[[ Exercise input open ]]
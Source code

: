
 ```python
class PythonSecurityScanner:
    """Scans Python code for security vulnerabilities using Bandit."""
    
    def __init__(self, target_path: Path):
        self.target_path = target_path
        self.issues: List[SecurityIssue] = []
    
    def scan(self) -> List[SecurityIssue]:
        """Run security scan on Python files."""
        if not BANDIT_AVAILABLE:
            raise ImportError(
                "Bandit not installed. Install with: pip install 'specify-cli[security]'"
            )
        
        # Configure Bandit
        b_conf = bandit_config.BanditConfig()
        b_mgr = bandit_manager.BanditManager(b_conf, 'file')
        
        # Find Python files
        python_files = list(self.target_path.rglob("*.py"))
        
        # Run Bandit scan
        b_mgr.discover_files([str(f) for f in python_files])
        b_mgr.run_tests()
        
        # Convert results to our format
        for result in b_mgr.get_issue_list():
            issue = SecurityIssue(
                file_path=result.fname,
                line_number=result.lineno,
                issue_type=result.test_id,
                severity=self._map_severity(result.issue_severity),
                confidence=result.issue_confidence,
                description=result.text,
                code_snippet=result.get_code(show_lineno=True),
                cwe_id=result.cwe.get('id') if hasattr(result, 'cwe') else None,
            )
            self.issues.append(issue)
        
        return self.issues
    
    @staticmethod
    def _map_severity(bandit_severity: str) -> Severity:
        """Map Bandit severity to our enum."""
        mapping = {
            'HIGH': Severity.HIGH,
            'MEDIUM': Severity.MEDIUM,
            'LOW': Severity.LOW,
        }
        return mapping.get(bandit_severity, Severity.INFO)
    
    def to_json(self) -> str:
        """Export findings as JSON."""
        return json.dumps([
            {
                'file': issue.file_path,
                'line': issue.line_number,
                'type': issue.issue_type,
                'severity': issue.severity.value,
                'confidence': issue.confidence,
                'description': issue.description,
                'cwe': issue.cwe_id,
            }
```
[[ Exercise input closed ]]
[[ Exercise input open ]]
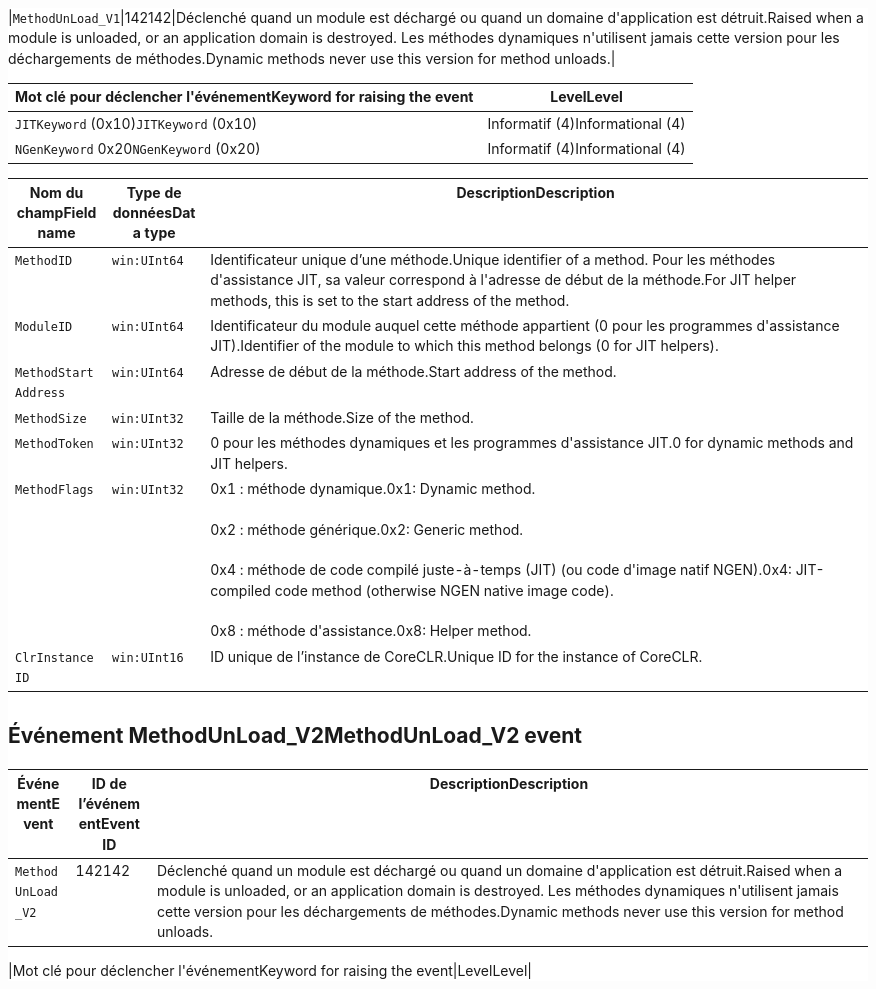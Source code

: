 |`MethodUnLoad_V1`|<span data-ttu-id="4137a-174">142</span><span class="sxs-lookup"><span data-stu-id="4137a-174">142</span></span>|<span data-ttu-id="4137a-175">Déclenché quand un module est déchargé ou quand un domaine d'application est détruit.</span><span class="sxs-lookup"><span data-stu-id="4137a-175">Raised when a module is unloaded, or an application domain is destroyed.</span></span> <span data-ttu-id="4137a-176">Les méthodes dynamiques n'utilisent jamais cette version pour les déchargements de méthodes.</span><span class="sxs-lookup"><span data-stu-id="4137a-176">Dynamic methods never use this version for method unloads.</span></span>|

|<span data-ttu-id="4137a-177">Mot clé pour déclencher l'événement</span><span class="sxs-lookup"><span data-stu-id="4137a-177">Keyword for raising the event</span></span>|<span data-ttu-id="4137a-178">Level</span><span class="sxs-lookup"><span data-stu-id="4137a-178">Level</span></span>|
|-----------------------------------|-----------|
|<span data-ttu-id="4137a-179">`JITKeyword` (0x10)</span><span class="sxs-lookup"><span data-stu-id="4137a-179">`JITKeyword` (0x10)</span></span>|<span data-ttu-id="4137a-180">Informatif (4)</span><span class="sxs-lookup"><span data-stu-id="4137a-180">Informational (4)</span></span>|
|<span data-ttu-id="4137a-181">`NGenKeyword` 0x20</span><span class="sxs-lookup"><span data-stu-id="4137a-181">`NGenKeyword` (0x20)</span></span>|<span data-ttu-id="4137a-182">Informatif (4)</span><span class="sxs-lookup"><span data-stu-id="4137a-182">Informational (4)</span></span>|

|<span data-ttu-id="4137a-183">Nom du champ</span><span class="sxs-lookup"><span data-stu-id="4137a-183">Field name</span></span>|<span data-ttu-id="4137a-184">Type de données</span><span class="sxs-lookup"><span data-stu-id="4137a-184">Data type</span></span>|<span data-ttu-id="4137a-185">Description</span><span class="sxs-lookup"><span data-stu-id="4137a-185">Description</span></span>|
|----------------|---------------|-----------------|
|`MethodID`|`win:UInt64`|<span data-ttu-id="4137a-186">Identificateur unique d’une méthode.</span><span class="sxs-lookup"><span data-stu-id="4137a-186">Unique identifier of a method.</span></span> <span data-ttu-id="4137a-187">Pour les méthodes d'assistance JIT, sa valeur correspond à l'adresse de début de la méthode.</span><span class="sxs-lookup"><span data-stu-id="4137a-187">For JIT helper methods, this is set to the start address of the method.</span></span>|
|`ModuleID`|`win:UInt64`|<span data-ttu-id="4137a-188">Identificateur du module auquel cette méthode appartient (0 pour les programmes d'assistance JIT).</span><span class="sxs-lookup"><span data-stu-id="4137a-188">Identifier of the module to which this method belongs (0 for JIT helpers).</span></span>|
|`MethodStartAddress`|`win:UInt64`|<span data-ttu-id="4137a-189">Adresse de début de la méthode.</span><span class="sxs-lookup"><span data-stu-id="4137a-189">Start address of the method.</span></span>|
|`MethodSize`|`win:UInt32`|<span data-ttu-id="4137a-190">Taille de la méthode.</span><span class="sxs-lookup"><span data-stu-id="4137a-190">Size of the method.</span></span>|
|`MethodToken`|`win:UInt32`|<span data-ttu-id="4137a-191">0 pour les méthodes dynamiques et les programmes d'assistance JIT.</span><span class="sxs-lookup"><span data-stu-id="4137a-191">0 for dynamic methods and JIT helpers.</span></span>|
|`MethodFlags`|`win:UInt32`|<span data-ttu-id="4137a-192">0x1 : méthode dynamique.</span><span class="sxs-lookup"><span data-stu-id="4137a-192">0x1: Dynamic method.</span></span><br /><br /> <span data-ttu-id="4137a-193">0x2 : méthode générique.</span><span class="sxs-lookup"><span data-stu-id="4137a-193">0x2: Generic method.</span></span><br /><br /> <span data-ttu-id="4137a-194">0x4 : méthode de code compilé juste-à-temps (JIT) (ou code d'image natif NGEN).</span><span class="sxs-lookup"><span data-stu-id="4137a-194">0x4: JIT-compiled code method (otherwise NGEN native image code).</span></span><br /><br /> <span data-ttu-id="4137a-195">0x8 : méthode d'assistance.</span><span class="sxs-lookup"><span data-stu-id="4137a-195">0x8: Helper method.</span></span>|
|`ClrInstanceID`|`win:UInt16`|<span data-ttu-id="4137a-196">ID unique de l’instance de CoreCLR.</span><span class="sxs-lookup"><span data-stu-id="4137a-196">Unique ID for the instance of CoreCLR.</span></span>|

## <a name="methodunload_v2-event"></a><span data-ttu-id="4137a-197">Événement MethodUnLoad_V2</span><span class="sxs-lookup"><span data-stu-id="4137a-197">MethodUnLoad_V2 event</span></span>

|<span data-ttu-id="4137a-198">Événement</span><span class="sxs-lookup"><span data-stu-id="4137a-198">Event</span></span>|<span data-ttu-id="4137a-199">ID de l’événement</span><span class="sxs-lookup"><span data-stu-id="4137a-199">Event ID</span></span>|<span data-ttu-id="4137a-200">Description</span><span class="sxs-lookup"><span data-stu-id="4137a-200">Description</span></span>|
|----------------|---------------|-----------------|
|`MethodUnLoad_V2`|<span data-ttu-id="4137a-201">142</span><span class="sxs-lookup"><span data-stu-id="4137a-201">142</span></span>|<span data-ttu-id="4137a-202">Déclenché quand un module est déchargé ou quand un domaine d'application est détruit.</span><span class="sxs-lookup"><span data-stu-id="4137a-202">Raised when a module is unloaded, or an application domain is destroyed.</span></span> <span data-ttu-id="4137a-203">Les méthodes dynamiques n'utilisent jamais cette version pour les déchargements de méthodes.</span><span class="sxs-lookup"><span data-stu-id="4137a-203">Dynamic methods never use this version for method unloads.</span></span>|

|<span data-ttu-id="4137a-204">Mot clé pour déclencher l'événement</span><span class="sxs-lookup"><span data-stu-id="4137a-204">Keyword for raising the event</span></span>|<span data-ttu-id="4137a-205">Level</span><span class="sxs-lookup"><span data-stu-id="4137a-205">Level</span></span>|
[[ Exercise input closed ]]
* _Description of the task_: State the number of lines above that hold the string "raising", with nothing added.

* _Answer box_: 2